Relationships are not rainbows. They are not covered in hot fudge and maraschino cherries basking in beautiful sunlight. Relationships are hard. They involve compromise, active listening, understanding, and forgiveness. Even though the first few months are simple, you’d be a fool to think it’ll always be that way. There will be speed bumps and misunderstandings that lead to rough patches. There will be times you want to shake your partner and tell them how stupid they’re being. There will be moments you’re fighting to win instead of fighting for the relationship, and there will be times you want to give up. These are the moments you need to reexamine, reflect and resolve.
“Relationships include: fights, jealousy, arguments, faith, tears, disagreements, but a real relationship fights through all that with love.”
Reexamine: Think about all the issues. All the reasons you’ve fought. Now dig deeper. What were you hoping to achieve during these fights? When tempers were raging, did you say something hurtful you didn’t mean to say? What was your motive? What did you want? Were you not being heard or were you not listening to your partner? When re-examining the issues, it’s important to cast your ego aside and look at things from a neutral perspective. Only then can you see the core of the problem.
Reflect: This is the time to bring God into the process. Pray for guidance, pray for him to open your heart to his wisdom, and pray for change. A change to learn how to fight fairly. A change to listen first and respond second. Finally, a chance to connect more deeply with your partner through God’s love. By casting aside your ego and praying for God to open your heart, you’re making room for these changes to occur.

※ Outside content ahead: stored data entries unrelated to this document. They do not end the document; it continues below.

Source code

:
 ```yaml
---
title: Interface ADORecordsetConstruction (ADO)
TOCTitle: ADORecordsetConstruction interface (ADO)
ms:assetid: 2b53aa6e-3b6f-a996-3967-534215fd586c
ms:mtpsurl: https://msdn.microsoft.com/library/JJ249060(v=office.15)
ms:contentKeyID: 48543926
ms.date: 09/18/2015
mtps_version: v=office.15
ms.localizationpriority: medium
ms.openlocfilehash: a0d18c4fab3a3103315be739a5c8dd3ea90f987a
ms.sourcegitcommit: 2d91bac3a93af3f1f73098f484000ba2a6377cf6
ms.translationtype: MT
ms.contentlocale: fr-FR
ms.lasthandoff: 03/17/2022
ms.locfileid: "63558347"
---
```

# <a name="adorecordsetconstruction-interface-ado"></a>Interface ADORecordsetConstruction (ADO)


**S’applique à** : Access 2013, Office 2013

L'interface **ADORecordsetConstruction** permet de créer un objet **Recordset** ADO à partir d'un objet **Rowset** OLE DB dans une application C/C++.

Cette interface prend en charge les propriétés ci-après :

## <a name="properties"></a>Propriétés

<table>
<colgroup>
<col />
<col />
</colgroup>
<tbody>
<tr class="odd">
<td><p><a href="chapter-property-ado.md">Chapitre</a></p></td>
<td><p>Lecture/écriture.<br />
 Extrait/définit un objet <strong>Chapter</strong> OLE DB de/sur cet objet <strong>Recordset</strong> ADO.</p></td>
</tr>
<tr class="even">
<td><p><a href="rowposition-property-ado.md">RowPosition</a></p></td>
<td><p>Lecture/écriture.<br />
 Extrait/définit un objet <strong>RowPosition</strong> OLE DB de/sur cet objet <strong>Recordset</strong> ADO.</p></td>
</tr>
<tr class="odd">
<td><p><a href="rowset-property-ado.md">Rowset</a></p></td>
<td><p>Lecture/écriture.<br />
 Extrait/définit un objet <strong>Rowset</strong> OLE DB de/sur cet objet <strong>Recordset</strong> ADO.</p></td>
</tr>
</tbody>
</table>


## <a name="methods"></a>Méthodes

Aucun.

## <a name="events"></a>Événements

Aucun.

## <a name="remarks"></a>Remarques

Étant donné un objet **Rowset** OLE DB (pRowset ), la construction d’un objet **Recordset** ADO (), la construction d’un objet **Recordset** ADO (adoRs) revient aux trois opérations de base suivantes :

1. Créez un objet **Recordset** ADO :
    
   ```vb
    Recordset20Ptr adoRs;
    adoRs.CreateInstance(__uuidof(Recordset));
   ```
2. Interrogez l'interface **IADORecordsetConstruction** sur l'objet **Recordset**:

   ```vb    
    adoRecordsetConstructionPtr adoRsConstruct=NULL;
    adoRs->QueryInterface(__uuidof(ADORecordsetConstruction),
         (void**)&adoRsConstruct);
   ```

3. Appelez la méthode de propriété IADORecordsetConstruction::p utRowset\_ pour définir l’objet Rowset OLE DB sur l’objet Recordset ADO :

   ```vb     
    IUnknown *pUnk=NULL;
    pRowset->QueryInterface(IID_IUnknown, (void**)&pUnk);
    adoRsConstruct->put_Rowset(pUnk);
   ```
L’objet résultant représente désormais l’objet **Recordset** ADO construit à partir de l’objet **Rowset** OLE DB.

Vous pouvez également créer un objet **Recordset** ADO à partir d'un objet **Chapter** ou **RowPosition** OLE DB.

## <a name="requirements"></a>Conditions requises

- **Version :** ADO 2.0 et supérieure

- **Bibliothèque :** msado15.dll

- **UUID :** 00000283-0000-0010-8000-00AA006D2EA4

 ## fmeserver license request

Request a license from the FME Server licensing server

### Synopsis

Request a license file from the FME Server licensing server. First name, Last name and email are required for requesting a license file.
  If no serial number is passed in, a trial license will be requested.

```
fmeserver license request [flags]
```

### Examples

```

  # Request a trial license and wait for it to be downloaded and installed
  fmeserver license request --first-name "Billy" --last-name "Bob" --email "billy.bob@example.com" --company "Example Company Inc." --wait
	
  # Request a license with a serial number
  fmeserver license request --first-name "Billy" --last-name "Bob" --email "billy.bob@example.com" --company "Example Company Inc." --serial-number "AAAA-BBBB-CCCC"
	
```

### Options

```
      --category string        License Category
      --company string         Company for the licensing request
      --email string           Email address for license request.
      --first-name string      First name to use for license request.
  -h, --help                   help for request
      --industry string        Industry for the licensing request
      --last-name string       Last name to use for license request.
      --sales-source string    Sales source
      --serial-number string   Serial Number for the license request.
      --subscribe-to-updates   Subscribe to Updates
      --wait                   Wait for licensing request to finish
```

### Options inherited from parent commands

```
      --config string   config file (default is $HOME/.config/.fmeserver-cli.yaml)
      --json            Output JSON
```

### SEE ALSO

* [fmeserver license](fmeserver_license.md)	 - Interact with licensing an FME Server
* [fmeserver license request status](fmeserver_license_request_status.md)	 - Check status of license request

Resolve: When you have time to go through the first two stages separately, the conversation you have during the resolve stage will be more fruitful and insightful. One issue at a time, the rough patch will be smoothed over with understanding, forgiveness, and love. Selfishness is brought into the light and destroyed with selflessness. You find a new appreciation for each other through God and plan a new way to communicate and handle future speed bumps. This time the fight will be fair with a new goal: maintaining the relationship’s equilibrium.